Милицейский батальон под командованием Сараева получил приказ занять все ключевые здания и удерживать их до последнего. Кадровый батальон НКВД отправили на Мамаев курган, а два стрелковых полка должны были преградить наступающим немецким войскам дорогу к реке. Необходимо было дать гвардейцам Родимцева возможность высадиться на правом берегу. Войска НКВД сражались храбро. Все их соединения понесли большие потери. Впоследствии дивизия была награждена орденом Ленина и удостоилась почетного наименования Сталинградская. Сараев оставался на своей должности до конца сентябрьских боев, пока не лишился благосклонности собственного начальства. В начале октября его сменил генерал-майор Рогатин. После этого командный пункт войск НКВД находился на левом берегу.

В тот вечер произошло еще одно неприятное событие. На противоположном берегу Волги представитель Сталина – секретарь ЦК ВКП(б) Георгий Маленков, человек штатский, собрал в штабе фронта старших офицеров 8-й воздушной армии. Направляясь туда, летчики думали, что им будут вручать награды. Тот самый Маленков, который в первый день войны не поверил докладу адмирала Кузнецова о немецком налете на Севастополь, теперь высказывал свое недовольство авиацией Красной армии. Маленков потребовал доложить ему, какие части принимали участие в боевых действиях в каждый конкретный день, после чего обвинил летчиков в недостаточной активности и пригрозил отдать их под трибунал. Чтобы подчеркнуть свою власть, он вызвал вперед одного из офицеров, невысокого майора с зачесанными назад черными волосами. «Майор Сталин, – обратился к нему Маленков,[287]287
  Сыновья двух других советских лидеров, летчики Владимир Микоян и Леонид Хрущев, тоже служили под Сталинградом. Василий Сталин, впрочем, вскоре перестал принимать участие в боевых действиях. Он стал сниматься в пропагандистских фильмах о ВВС.


[Закрыть]
– эффективность боевых действий ваших летчиков просто возмутительна. В последнем бою никто из ваших двадцати четырех истребителей не сбил ни одного немца. В чем дело? Вы разучились воевать? Как нам это понимать?» Затем Маленков начал высказывать претензии генералу Хрюкину, командующему 8-й воздушной армией. Только вмешательство Жукова, присутствовавшего на этом «разборе полетов», положило конец партийному суду. Жуков напомнил о том, что 13-я дивизия с минуты на минуту должна начать переправляться через Волгу. Истребительному полку, прикрывающему переправу, надлежит позаботиться о том, чтобы ни одна немецкая бомба не упала на войска Родимцева. Военные летчики после учиненного им разноса разошлись потрясенные, не в силах вымолвить ни слова.

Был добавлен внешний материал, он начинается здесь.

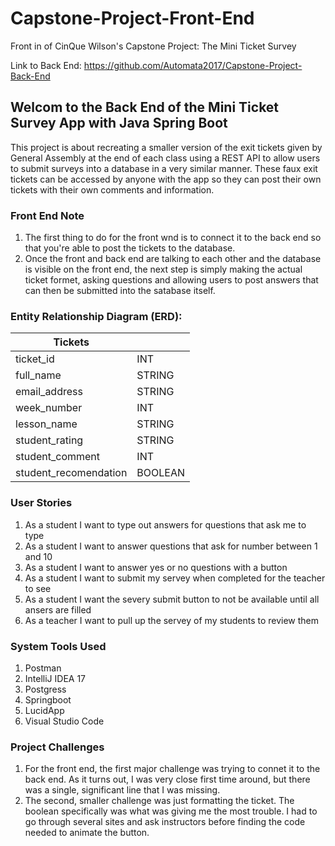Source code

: # Capstone-Project-Front-End
Front in of CinQue Wilson's Capstone Project: The Mini Ticket Survey

Link to Back End: https://github.com/Automata2017/Capstone-Project-Back-End

## Welcom to the Back End of the Mini Ticket Survey App with Java Spring Boot

This project is about recreating a smaller version of the exit tickets given by General Assembly at the end of each class using a REST API to allow users to submit surveys into a database in a very similar manner. These faux exit tickets can be accessed by anyone with the app so they can post their own tickets with their own comments and information.

### Front End Note

1. The first thing to do for the front wnd is to connect it to the back end so that you're able to post the tickets to the database.
2. Once the front and back end are talking to each other and the database is visible on the front end, the next step is simply making the actual ticket formet, asking questions and allowing users to post answers that can then be submitted into the satabase itself.

### Entity Relationship Diagram (ERD):

| Tickets | |
| --- | :--- |
|ticket_id|INT|
|full_name|STRING|
|email_address|STRING|
|week_number|INT|
|lesson_name|STRING|
|student_rating|STRING|
|student_comment|INT|
|student_recomendation|BOOLEAN|

### User Stories

1. As a student I want to type out answers for questions that ask me to type
2. As a student I want to answer questions that ask for number between 1 and 10
3. As a student I want to answer yes or no questions with a button
4. As a student I want to submit my servey when completed for the teacher to see
5. As a student I want the severy submit button to not be available until all ansers are filled
6. As a teacher I want to pull up the servey of my students to review them

### System Tools Used
1. Postman
2. IntelliJ IDEA 17
3. Postgress
4. Springboot
5. LucidApp
6. Visual Studio Code

### Project Challenges
1. For the front end, the first major challenge was trying to connet it to the back end. As it turns out, I was very close first time around, but there was a single, significant line that I was missing.
2. The second, smaller challenge was just formatting the ticket. The boolean specifically was what was giving me the most trouble. I had to go through several sites and ask instructors before finding the code needed to animate the button.
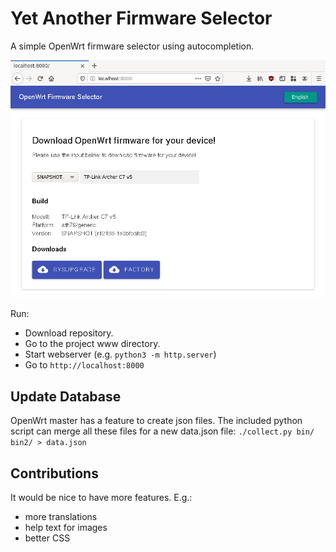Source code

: # Yet Another Firmware Selector

A simple OpenWrt firmware selector using autocompletion.

![image](screenshot.png)

Run:

* Download repository.
* Go to the project www directory.
* Start webserver (e.g. `python3 -m http.server`)
* Go to `http://localhost:8000`

## Update Database

OpenWrt master has a feature to create json files. The included python script can merge all these files for a new data.json file: `./collect.py bin/ bin2/ > data.json`

## Contributions

It would be nice to have more features. E.g.:

* more translations
* help text for images
* better CSS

Ставка приказала 13-й гвардейской стрелковой дивизии выдвинуться в Сталинград еще три дня назад. Дивизия насчитывала 10 000 человек, но около трети из них не имели оружия. Чтобы укрыться от немецких самолетов-разведчиков, солдаты и офицеры разместилась под деревьями и в кустарнике на левом берегу Волги неподалеку от Красной слободы. У них почти не было времени прийти в себя после долгого перехода из Камышина. Родимцев, сознавая, что время работает против них, постоянно торопил своих командиров. В радиаторах грузовиков закипала вода, навьюченные верблюды валились на землю от усталости, поднятые колесами облака пыли были настолько густыми, что «коршуны, садившиеся на телеграфные столбы, становились серыми».[288]288
  Записные книжки Гроссмана. РГАЛИ, 618/2/108.


[Закрыть]
Несколько раз, когда налетали «мессершмитты» и на бреющем полете поливали все вокруг очередями из пулеметов, колоннам приходилось рассыпаться по степи.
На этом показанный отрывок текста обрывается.